Or conversation format:

{
  "messages": [
    {"role": "system", "content": "You are a helpful assistant."},
    {"role": "user", "content": "What is machine learning?"},
    {"role": "assistant", "content": "Machine learning is..."}
  ]
}

Dataset Size Guidelines:

Task Type	Minimum Samples	Recommended
Style transfer	100-500	1,000+
Domain adaptation	1,000	5,000+
New task learning	5,000	10,000+
Behavior modification	500-2,000	5,000+

Quality > Quantity: 1,000 high-quality examples beat 100,000 noisy ones.

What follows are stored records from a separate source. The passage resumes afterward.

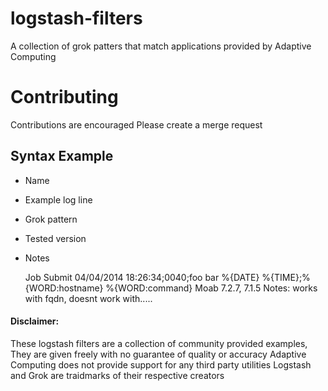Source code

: # logstash-filters
A collection of grok patters that match applications provided by Adaptive Computing

# Contributing

Contributions are encouraged
Please create a merge request


## Syntax Example

- Name  
- Example log line  
- Grok pattern  
- Tested version  
- Notes   

    Job Submit
    04/04/2014 18:26:34;0040;foo bar
    %{DATE} %{TIME};%{WORD:hostname} %{WORD:command}
    Moab 7.2.7, 7.1.5
    Notes: works with fqdn, doesnt work with.....


#### Disclaimer: 

These logstash filters are a collection of community provided examples,
They are given freely with no guarantee of quality or accuracy
Adaptive Computing does not provide support for any third party utilities
Logstash and Grok are traidmarks of their respective creators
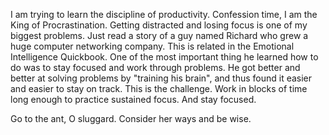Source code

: I am trying to learn the discipline of productivity.  Confession time, I am the
King of Procrastination.  Getting distracted and losing focus is one of my 
biggest problems.  Just read a story of a guy named Richard who grew a huge
computer networking company.  This is related in the Emotional Intelligence 
Quickbook.  One of the most important thing he learned how to do was to stay
focused and work through problems.  He got better and better at solving problems
by "training his brain", and thus found it easier and easier to stay on track.
This is the challenge.  Work in blocks of time long enough to practice sustained
focus.  And stay focused.

Go to the ant, O sluggard.  Consider her ways and be wise.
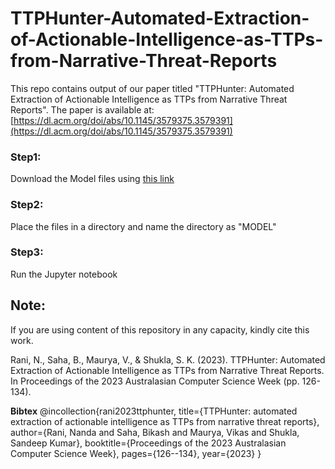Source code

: # TTPHunter-Automated-Extraction-of-Actionable-Intelligence-as-TTPs-from-Narrative-Threat-Reports
This repo contains output of our paper titled "TTPHunter: Automated Extraction of Actionable Intelligence as
TTPs from Narrative Threat Reports". The paper is available at: [https://dl.acm.org/doi/abs/10.1145/3579375.3579391](https://dl.acm.org/doi/abs/10.1145/3579375.3579391)

### Step1:
Download the Model files using [this link](https://drive.google.com/drive/folders/1z-aC_akbKleD7_85au9gwR6JV0J85JKU?usp=sharing)
### Step2:
Place the files in a directory and name the directory as "MODEL"
### Step3:
Run the Jupyter notebook


## Note:
If you are using content of this repository in any capacity, kindly cite this work.

Rani, N., Saha, B., Maurya, V., & Shukla, S. K. (2023). TTPHunter: Automated Extraction of Actionable Intelligence as TTPs from Narrative Threat Reports. In Proceedings of the 2023 Australasian Computer Science Week (pp. 126-134).

**Bibtex**
@incollection{rani2023ttphunter,
  title={TTPHunter: automated extraction of actionable intelligence as TTPs from narrative threat reports},
  author={Rani, Nanda and Saha, Bikash and Maurya, Vikas and Shukla, Sandeep Kumar},
  booktitle={Proceedings of the 2023 Australasian Computer Science Week},
  pages={126--134},
  year={2023}
}
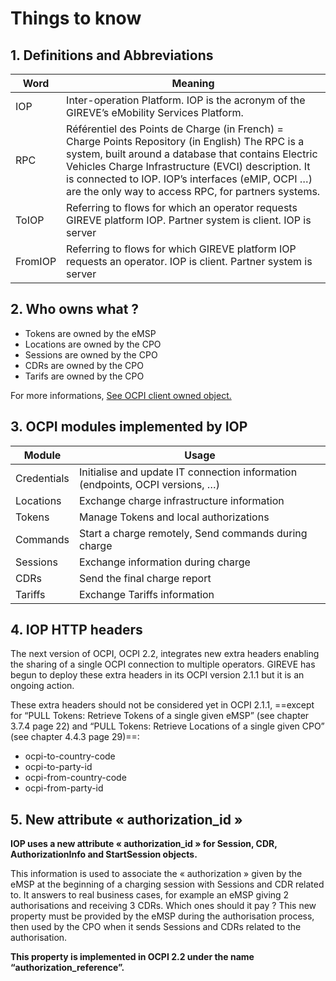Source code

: # Things to know

## 1. Definitions and Abbreviations

| Word | Meaning |
| ----------- | ----------- |
| IOP | Inter-operation Platform. IOP is the acronym of the GIREVE’s eMobility Services Platform. |
| RPC | Référentiel des Points de Charge (in French) = Charge Points Repository (in English) The RPC is a system, built around a database that contains Electric Vehicles Charge Infrastructure (EVCI) description. It is connected to IOP. IOP’s interfaces (eMIP, OCPI …) are the only way to access RPC, for partners systems. |
| ToIOP | Referring to flows for which an operator requests GIREVE platform IOP. Partner system is client. IOP is server |
| FromIOP | Referring to flows for which GIREVE platform IOP requests an operator. IOP is client. Partner system is server |

## 2. Who owns what ? 

- Tokens are owned by the eMSP
- Locations are owned by the CPO
- Sessions are owned by the CPO
- CDRs are owned by the CPO
- Tarifs are owned by the CPO

For more informations, [See OCPI client owned object.](https://github.com/ocpi/ocpi/blob/release-2.1.1-bugfixes/transport_and_format.md)

## 3. OCPI modules implemented by IOP

| Module | Usage |
| ----------- | ----------- |
| Credentials | Initialise and update IT connection information (endpoints, OCPI versions, …) |
| Locations | Exchange charge infrastructure information |
| Tokens | Manage Tokens and local authorizations |
| Commands | Start a charge remotely, Send commands during charge |
| Sessions | Exchange information during charge |
| CDRs | Send the final charge report |
| Tariffs | Exchange Tariffs information |

## 4. IOP HTTP headers

The next version of OCPI, OCPI 2.2, integrates new extra headers enabling the sharing of a single OCPI connection to multiple operators.
GIREVE has begun to deploy these extra headers in its OCPI version 2.1.1 but it is an ongoing action.

These extra headers should not be considered yet in OCPI 2.1.1, ==except for “PULL Tokens: Retrieve Tokens of a single given eMSP” (see chapter 3.7.4 page 22) and “PULL Tokens: Retrieve Locations of a single given CPO” (see chapter 4.4.3 page 29)==:
- ocpi-to-country-code
- ocpi-to-party-id
- ocpi-from-country-code
- ocpi-from-party-id

## 5. New attribute « authorization_id »

**IOP uses a new attribute « authorization_id » for Session, CDR, AuthorizationInfo and StartSession objects.**

This information is used to associate the « authorization » given by the eMSP at the beginning of a charging session with Sessions and CDR related to.
It answers to real business cases, for example an eMSP giving 2 authorisations and receiving 3 CDRs. Which ones should it pay ?
This new property must be provided by the eMSP during the authorisation process, then used by the CPO when it sends Sessions and CDRs related to the authorisation.

**This property is implemented in OCPI 2.2 under the name “authorization_reference”.**

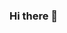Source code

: ### Hi there 👋

<!--
**luanmateusk/luanmateusk** is a ✨ _special_ ✨ repository because its `README.md` (this file) appears on your GitHub profile.

Here are some ideas to get you started:
                                                                
- 🔭 I’m currently working on development with vba and SAP Script Integration
- 🌱 I’m currently learning Java, Flutter e SQL
- 💬 Ask me about SAP Script Integration
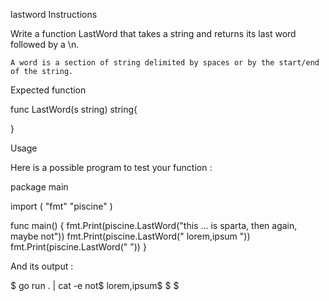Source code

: lastword
Instructions

Write a function LastWord that takes a string and returns its last word followed by a \n.

    A word is a section of string delimited by spaces or by the start/end of the string.

Expected function

func LastWord(s string) string{

}

Usage

Here is a possible program to test your function :

package main

import (
	"fmt"
	"piscine"
)

func main() {
	fmt.Print(piscine.LastWord("this        ...       is sparta, then again, maybe    not"))
	fmt.Print(piscine.LastWord(" lorem,ipsum "))
	fmt.Print(piscine.LastWord(" "))
}

And its output :

$ go run . | cat -e
not$
lorem,ipsum$
$
$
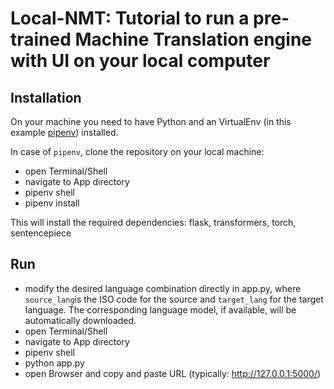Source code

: # Local-NMT: Tutorial to run a pre-trained Machine Translation engine with UI on your local computer

## Installation

On your machine you need to have Python and an VirtualEnv (in this example [pipenv](https://pypi.org/project/pipenv/)) installed.

In case of `pipenv`, clone the repository on your local machine:

- open Terminal/Shell
- navigate to App directory
- pipenv shell
- pipenv install

This will install the required dependencies: flask, transformers, torch, sentencepiece

## Run
- modify the desired language combination directly in app.py, where `source_lang`is the ISO code for the source and `target_lang` for the target language. The corresponding language model, if available, will be automatically downloaded.
- open Terminal/Shell
- navigate to App directory
- pipenv shell
- python app.py
- open Browser and copy and paste URL (typically: http://127.0.0.1:5000/)


 
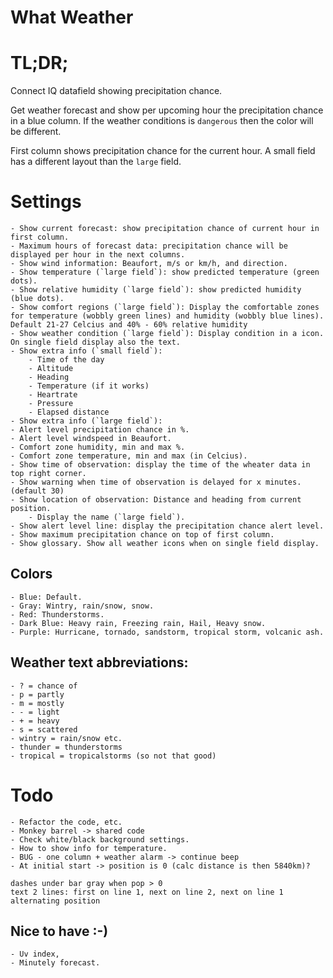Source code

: # What Weather

# TL;DR;

Connect IQ datafield showing precipitation chance.

Get weather forecast and show per upcoming hour the precipitation chance in a blue column.
If the weather conditions is `dangerous` then the color will be different.

First column shows precipitation chance for the current hour.
A small field has a different layout than the `large` field.

# Settings

	- Show current forecast: show precipitation chance of current hour in first column.
	- Maximum hours of forecast data: precipitation chance will be displayed per hour in the next columns.
	- Show wind information: Beaufort, m/s or km/h, and direction.
	- Show temperature (`large field`): show predicted temperature (green dots).
	- Show relative humidity (`large field`): show predicted humidity (blue dots).
	- Show comfort regions (`large field`): Display the comfortable zones for temperature (wobbly green lines) and humidity (wobbly blue lines). Default 21-27 Celcius and 40% - 60% relative humidity
	- Show weather condition (`large field`): Display condition in a icon. On single field display also the text.
	- Show extra info (`small field`):
		- Time of the day
		- Altitude
		- Heading
		- Temperature (if it works)
		- Heartrate
		- Pressure
		- Elapsed distance
	- Show extra info (`large field`):		
	- Alert level precipitation chance in %.
	- Alert level windspeed in Beaufort.
	- Comfort zone humidity, min and max %.
	- Comfort zone temperature, min and max (in Celcius).
	- Show time of observation: display the time of the wheater data in top right corner.
	- Show warning when time of observation is delayed for x minutes. (default 30)		
	- Show location of observation: Distance and heading from current position.
		- Display the name (`large field`).
	- Show alert level line: display the precipitation chance alert level.
	- Show maximum precipitation chance on top of first column.
	- Show glossary. Show all weather icons when on single field display.

 ## Colors

	- Blue: Default.
	- Gray: Wintry, rain/snow, snow.
	- Red: Thunderstorms.
	- Dark Blue: Heavy rain, Freezing rain, Hail, Heavy snow.
	- Purple: Hurricane, tornado, sandstorm, tropical storm, volcanic ash.

## Weather text abbreviations:
	- ? = chance of
	- p = partly
	- m = mostly
	- - = light
	- + = heavy
	- s = scattered
	- wintry = rain/snow etc.
	- thunder = thunderstorms
	- tropical = tropicalstorms (so not that good)
	
	
# Todo
	- Refactor the code, etc.
	- Monkey barrel -> shared code
	- Check white/black background settings.
 	- How to show info for temperature.
	- BUG - one column + weather alarm -> continue beep
	- At initial start -> position is 0 (calc distance is then 5840km)? 			

	dashes under bar gray when pop > 0
	text 2 lines: first on line 1, next on line 2, next on line 1 alternating position

## Nice to have :-)
	- Uv index,
	- Minutely forecast.
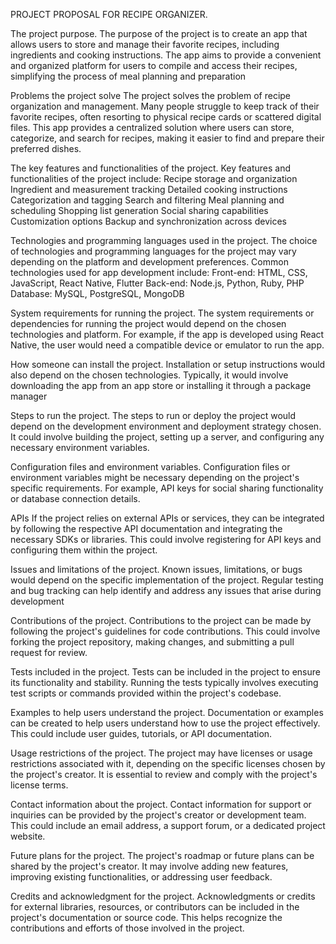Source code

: PROJECT PROPOSAL FOR RECIPE ORGANIZER.

The project purpose.
The purpose of the project is to create an app that allows users to store and manage their favorite recipes, including ingredients and cooking instructions. The app aims to provide a convenient and organized platform for users to compile and access their recipes, simplifying the process of meal planning and preparation

Problems the project solve
The project solves the problem of recipe organization and management. Many people struggle to keep track of their favorite recipes, often resorting to physical recipe cards or scattered digital files. This app provides a centralized solution where users can store, categorize, and search for recipes, making it easier to find and prepare their preferred dishes.


The key features and functionalities of the project.
Key features and functionalities of the project include:
Recipe storage and organization
Ingredient and measurement tracking
Detailed cooking instructions
Categorization and tagging
Search and filtering
Meal planning and scheduling
Shopping list generation
Social sharing capabilities
Customization options
Backup and synchronization across devices


Technologies and programming languages used in the project.
The choice of technologies and programming languages for the project may vary depending on the platform and development preferences. Common technologies used for app development include:
Front-end: HTML, CSS, JavaScript, React Native, Flutter
Back-end: Node.js, Python, Ruby, PHP
Database: MySQL, PostgreSQL, MongoDB


System requirements for running the project.
The system requirements or dependencies for running the project would depend on the chosen technologies and platform. For example, if the app is developed using React Native, the user would need a compatible device or emulator to run the app.


 How someone can install the project.
Installation or setup instructions would also depend on the chosen technologies. Typically, it would involve downloading the app from an app store or installing it through a package manager


Steps to run the project.
The steps to run or deploy the project would depend on the development environment and deployment strategy chosen. It could involve building the project, setting up a server, and configuring any necessary environment variables.


Configuration files and environment variables.
Configuration files or environment variables might be necessary depending on the project's specific requirements. For example, API keys for social sharing functionality or database connection details.


APIs
If the project relies on external APIs or services, they can be integrated by following the respective API documentation and integrating the necessary SDKs or libraries. This could involve registering for API keys and configuring them within the project.


Issues and limitations of the project.
Known issues, limitations, or bugs would depend on the specific implementation of the project. Regular testing and bug tracking can help identify and address any issues that arise during development


Contributions of the project.
Contributions to the project can be made by following the project's guidelines for code contributions. This could involve forking the project repository, making changes, and submitting a pull request for review.


Tests included in the project.
Tests can be included in the project to ensure its functionality and stability. Running the tests typically involves executing test scripts or commands provided within the project's codebase.


Examples to help users understand the project.
Documentation or examples can be created to help users understand how to use the project effectively. This could include user guides, tutorials, or API documentation.








Usage restrictions of the project.
The project may have licenses or usage restrictions associated with it, depending on the specific licenses chosen by the project's creator. It is essential to review and comply with the project's license terms.


Contact information about the project.
Contact information for support or inquiries can be provided by the project's creator or development team. This could include an email address, a support forum, or a dedicated project website.


Future plans for the project.
The project's roadmap or future plans can be shared by the project's creator. It may involve adding new features, improving existing functionalities, or addressing user feedback.


Credits and acknowledgment for the project.
Acknowledgments or credits for external libraries, resources, or contributors can be included in the project's documentation or source code. This helps recognize the contributions and efforts of those involved in the project.
















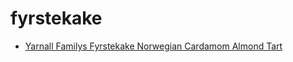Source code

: # fyrstekake

 * [Yarnall Familys Fyrstekake Norwegian Cardamom Almond Tart](../index/y/yarnall-familys-fyrstekake-norwegian-cardamom-almond-tart-51135090.json)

Step 3: Configure Training

from transformers import TrainingArguments

training_args = TrainingArguments(
    output_dir="./results",

    # Core training settings
    num_train_epochs=3,               # 3-5 epochs typically
    per_device_train_batch_size=4,    # Depends on GPU memory
    gradient_accumulation_steps=4,    # Effective batch = 4 * 4 = 16

    # Learning rate
    learning_rate=2e-4,               # LoRA can use higher LR
    lr_scheduler_type="cosine",       # Gradual decay
    warmup_ratio=0.03,                # Warm up for 3% of steps

    # Optimization
    optim="paged_adamw_8bit",         # Memory-efficient optimizer
    max_grad_norm=0.3,                # Gradient clipping

    # Logging
    logging_steps=10,
    save_strategy="epoch",
    evaluation_strategy="epoch",

    # Memory optimization
    fp16=True,                        # Mixed precision
    gradient_checkpointing=True,       # Trade compute for memory
)

Notice how gradient_checkpointing is enabled — this recomputes activations during backward pass instead of storing them, trading ~30% more compute for ~50% less memory.

Step 4: Fine-tune

from transformers import AutoModelForCausalLM, AutoTokenizer
from peft import get_peft_model, prepare_model_for_kbit_training
from trl import SFTTrainer

# Load tokenizer
tokenizer = AutoTokenizer.from_pretrained("meta-llama/Llama-3.1-8B")
tokenizer.pad_token = tokenizer.eos_token

# Load model with quantization
model = AutoModelForCausalLM.from_pretrained(
    "meta-llama/Llama-3.1-8B",
    quantization_config=bnb_config,
    device_map="auto",
)

# Prepare for k-bit training
model = prepare_model_for_kbit_training(model)

# Apply LoRA
model = get_peft_model(model, lora_config)

# Print trainable parameters
def print_trainable_parameters(model):
    trainable = sum(p.numel() for p in model.parameters() if p.requires_grad)
    total = sum(p.numel() for p in model.parameters())
    print(f"Trainable: {trainable:,} ({100 * trainable / total:.2f}%)")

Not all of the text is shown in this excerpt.